- WORK REQUEST
Give back the data in full, with every line exact.

+++ INFORMATION

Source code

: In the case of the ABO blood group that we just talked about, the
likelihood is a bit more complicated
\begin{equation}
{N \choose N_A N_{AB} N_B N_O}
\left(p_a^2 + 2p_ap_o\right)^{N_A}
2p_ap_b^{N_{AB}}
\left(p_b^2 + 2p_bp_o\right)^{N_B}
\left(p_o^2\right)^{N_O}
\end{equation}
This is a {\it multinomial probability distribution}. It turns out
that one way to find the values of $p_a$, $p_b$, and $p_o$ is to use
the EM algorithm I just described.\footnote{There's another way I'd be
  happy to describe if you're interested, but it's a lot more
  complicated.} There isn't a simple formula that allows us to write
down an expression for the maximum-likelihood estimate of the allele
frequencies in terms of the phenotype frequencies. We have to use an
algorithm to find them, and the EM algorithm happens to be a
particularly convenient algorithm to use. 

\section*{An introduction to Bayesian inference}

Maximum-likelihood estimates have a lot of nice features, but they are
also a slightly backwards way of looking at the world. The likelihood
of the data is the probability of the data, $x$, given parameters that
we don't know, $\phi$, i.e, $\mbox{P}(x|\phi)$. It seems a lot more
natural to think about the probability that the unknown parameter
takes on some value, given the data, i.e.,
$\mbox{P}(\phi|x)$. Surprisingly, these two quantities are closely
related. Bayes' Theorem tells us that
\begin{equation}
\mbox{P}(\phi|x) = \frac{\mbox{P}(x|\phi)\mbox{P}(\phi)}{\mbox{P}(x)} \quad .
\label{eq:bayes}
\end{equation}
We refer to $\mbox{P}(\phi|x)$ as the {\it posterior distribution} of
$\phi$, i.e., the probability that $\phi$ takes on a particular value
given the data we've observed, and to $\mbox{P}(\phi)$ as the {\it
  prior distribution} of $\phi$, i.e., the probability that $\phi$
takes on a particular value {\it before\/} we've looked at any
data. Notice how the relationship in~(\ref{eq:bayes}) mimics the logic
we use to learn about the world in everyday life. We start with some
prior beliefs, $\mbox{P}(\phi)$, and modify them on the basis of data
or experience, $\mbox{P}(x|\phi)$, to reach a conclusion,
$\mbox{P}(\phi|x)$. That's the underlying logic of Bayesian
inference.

++++++

- WRITTEN RESPONSE
Source code

: In the case of the ABO blood group that we just talked about, the
likelihood is a bit more complicated
\begin{equation}
{N \choose N_A N_{AB} N_B N_O}
\left(p_a^2 + 2p_ap_o\right)^{N_A}
2p_ap_b^{N_{AB}}
\left(p_b^2 + 2p_bp_o\right)^{N_B}
\left(p_o^2\right)^{N_O}
\end{equation}
This is a {\it multinomial probability distribution}. It turns out
that one way to find the values of $p_a$, $p_b$, and $p_o$ is to use
the EM algorithm I just described.\footnote{There's another way I'd be
  happy to describe if you're interested, but it's a lot more
  complicated.} There isn't a simple formula that allows us to write
down an expression for the maximum-likelihood estimate of the allele
frequencies in terms of the phenotype frequencies. We have to use an
algorithm to find them, and the EM algorithm happens to be a
particularly convenient algorithm to use. 

\section*{An introduction to Bayesian inference}

Maximum-likelihood estimates have a lot of nice features, but they are
also a slightly backwards way of looking at the world. The likelihood
of the data is the probability of the data, $x$, given parameters that
we don't know, $\phi$, i.e, $\mbox{P}(x|\phi)$. It seems a lot more
natural to think about the probability that the unknown parameter
takes on some value, given the data, i.e.,
$\mbox{P}(\phi|x)$. Surprisingly, these two quantities are closely
related. Bayes' Theorem tells us that
\begin{equation}
\mbox{P}(\phi|x) = \frac{\mbox{P}(x|\phi)\mbox{P}(\phi)}{\mbox{P}(x)} \quad .
\label{eq:bayes}
\end{equation}
We refer to $\mbox{P}(\phi|x)$ as the {\it posterior distribution} of
$\phi$, i.e., the probability that $\phi$ takes on a particular value
given the data we've observed, and to $\mbox{P}(\phi)$ as the {\it
  prior distribution} of $\phi$, i.e., the probability that $\phi$
takes on a particular value {\it before\/} we've looked at any
data. Notice how the relationship in~(\ref{eq:bayes}) mimics the logic
we use to learn about the world in everyday life. We start with some
prior beliefs, $\mbox{P}(\phi)$, and modify them on the basis of data
or experience, $\mbox{P}(x|\phi)$, to reach a conclusion,
$\mbox{P}(\phi|x)$. That's the underlying logic of Bayesian
inference.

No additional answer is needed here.